DOT Proposes Protected Bike Lane for 10 Blocks of Fifth Avenue in Harlem

The project is an outgrowth of the agency's outreach for safer biking and walking access to the Harlem River bridges.

The two-way protected bike lane would run from the south side of Marcus Garvey Park to the northeast corner of Central Park. Image: DOT
The two-way protected bike lane would run from the south side of Marcus Garvey Park to the northeast corner of Central Park. Image: DOT

Earlier this week, DOT presented plans for a two-way protected bike lane on Fifth Avenue in Harlem, between Marcus Garvey Park and Central Park. The project would be the neighborhood’s first protected bike lane west of Second Avenue.

Agency reps presented initial concepts for Fifth Avenue, along with other Harlem-area bike improvements, to local community boards at the beginning of the summer [PDF]. The ideas grew out of DOT’s workshops for safer biking and walking access to the Harlem River bridges, as well as other surveys and outreach conducted over the past two years.

A one-way street with excessively wide motor vehicle lanes, this stretch of Fifth Avenue is prone to speeding. The DOT redesign calls for a two-way bike lane protected by parked cars on the east side of the street, which would shorten crossing distances for pedestrians by up to 25 feet.

In DOT's Fifth Avenue protected bike lane proposal, bicycles and pedestrians would have a protected crossing phase separate from left turning vehicles. Image: DOT
In DOT’s Fifth Avenue protected bike lane proposal, bicycles and pedestrians would have a protected crossing phase separate from left turning vehicles. Image: DOT

From 120th Street to 115th Street and from 112th Street to 110th Street, the bikeway would be 10 feet wide, separated from traffic by a parking lane and painted buffer. Between 115th Street and 112th Street, alongside NYCHA’s King Towers, the bike lane would be eight feet wide, and the west curb would be converted to back-in parking.

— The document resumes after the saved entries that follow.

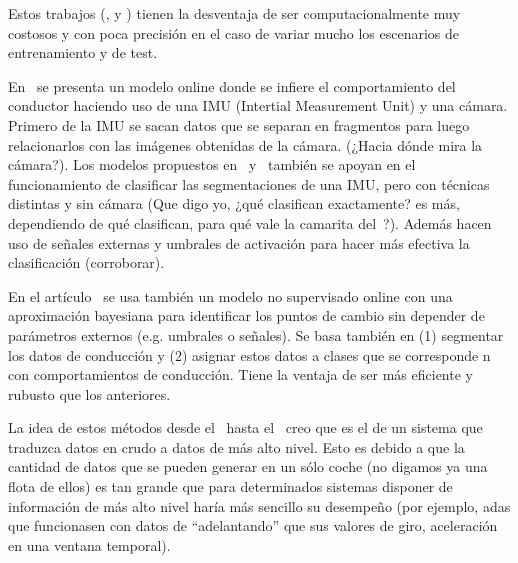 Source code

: Estos trabajos (\cite{sekizawa2007modeling}, \cite{terada2010multi} y \cite{bando2013unsupervised}) tienen la desventaja de ser computacionalmente muy costosos y con poca precisión en el caso de variar mucho los escenarios de entrenamiento y de test.

En~\cite{maye2011bayesian} se presenta un modelo online donde se infiere el comportamiento del conductor haciendo uso de una IMU (Intertial Measurement Unit) y una cámara. Primero de la IMU se sacan datos que se separan en fragmentos para luego relacionarlos con las imágenes obtenidas de la cámara. (\TODO ¿Hacia dónde mira la cámara?). Los modelos propuestos en~\cite{johnson2011driving} y~\cite{van2013driver} también se apoyan en el funcionamiento de clasificar las segmentaciones de una IMU, pero con técnicas distintas y sin cámara (\TODO Que digo yo, ¿qué clasifican exactamente? es más, dependiendo de qué clasifican, para qué vale la camarita del~\cite{maye2011bayesian}?). Además hacen uso de señales externas y umbrales de activación para hacer más efectiva la clasificación (\TODO corroborar).

En el artículo~\cite{bender2015unsupervised} se usa también un modelo no supervisado online con una aproximación bayesiana para identificar los puntos de cambio sin depender de parámetros externos (e.g. umbrales o señales). Se basa también en (1) segmentar los datos de conducción y (2) asignar estos datos a clases que se corresponde n con comportamientos de conducción. Tiene la ventaja de ser más eficiente y rubusto que los anteriores.

La idea de estos métodos desde el~\cite{sekizawa2007modeling} hasta el~\cite{bender2015unsupervised} creo que es el de un sistema que traduzca datos en crudo a datos de más alto nivel. Esto es debido a que la cantidad de datos que se pueden generar en un sólo coche (no digamos ya una flota de ellos) es tan grande que para determinados sistemas disponer de información de más alto nivel haría más sencillo su desempeño (por ejemplo, \gls{adas} que funcionasen con datos de \enquote{adelantando} que sus valores de giro, aceleración en una ventana temporal). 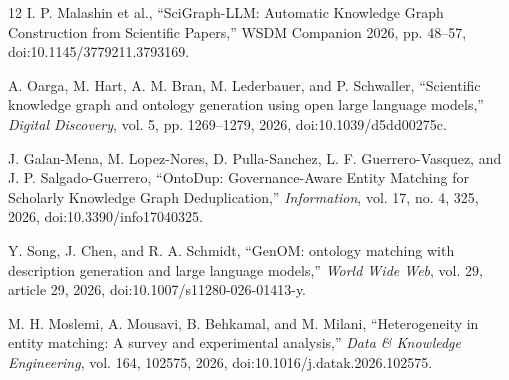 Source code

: \documentclass[11pt]{article}
\begin{document}
\begin{thebibliography}{12}
I. P. Malashin et al., ``SciGraph-LLM: Automatic Knowledge Graph Construction from Scientific Papers,'' WSDM Companion 2026, pp. 48--57, doi:10.1145/3779211.3793169.

A. Oarga, M. Hart, A. M. Bran, M. Lederbauer, and P. Schwaller, ``Scientific knowledge graph and ontology generation using open large language models,'' \emph{Digital Discovery}, vol. 5, pp. 1269--1279, 2026, doi:10.1039/d5dd00275c.

J. Galan-Mena, M. Lopez-Nores, D. Pulla-Sanchez, L. F. Guerrero-Vasquez, and J. P. Salgado-Guerrero, ``OntoDup: Governance-Aware Entity Matching for Scholarly Knowledge Graph Deduplication,'' \emph{Information}, vol. 17, no. 4, 325, 2026, doi:10.3390/info17040325.

Y. Song, J. Chen, and R. A. Schmidt, ``GenOM: ontology matching with description generation and large language models,'' \emph{World Wide Web}, vol. 29, article 29, 2026, doi:10.1007/s11280-026-01413-y.

M. H. Moslemi, A. Mousavi, B. Behkamal, and M. Milani, ``Heterogeneity in entity matching: A survey and experimental analysis,'' \emph{Data \& Knowledge Engineering}, vol. 164, 102575, 2026, doi:10.1016/j.datak.2026.102575.
\end{thebibliography}
\end{document}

At five of the intersections along the route, the parking lane would give with to painted pedestrian island, which would shorten the crossing distance from sixty to thirty-five feet. At 118th Street, 116th Street, and 112th Street, there would be left-turn lanes with signal phases to separate car traffic from biking and walking traffic.

DOT's proposal for angle-parking and a two-way protected bike lane adjacent to NYCHA's King Houses, between 15th and 12th streets. Image: DOT
The configuration would change slightly, with back-in parking and a narrower bikeway by NYCHA’s King Houses, between 115th and 112th streets. Image: DOT

To connect Fifth Avenue to the Harlem River Greenway, DOT proposes a contraflow bike lane on the block of 110th Street between Central Park and Madison Avenue, which would become an un-protected painted lane east of Madison. An un-protected bike lane on 111th would be the westbound counterpart. Another painted bike lane pair would be added on 126th Street and 128th Street.

On 110th west of Fifth Avenue, DOT is proposing painted bike lanes in both directions. In June, Manhattan Community Board 7 asked the agency to make those lanes protected.

On Tuesday, agency reps discussed the plan with the Manhattan Community Board 10 transportation committee, but the committee declined to take a position other than to needle DOT about ensuring community input, according to Transportation Alternatives Upper Manhattan organizer Dulcie Canton. Fifth Avenue is the dividing line between CB 10 and CB 11, but the bike lane itself is on the CB 11 side.

“DOT has met with both community boards and upon request we will return to Community Board 10 to present the full bike network and Community Board 11 to present additional details on the 5th Avenue Protected Bike Lane project,” an agency spokesperson said. “We hope to return to these boards this Fall.”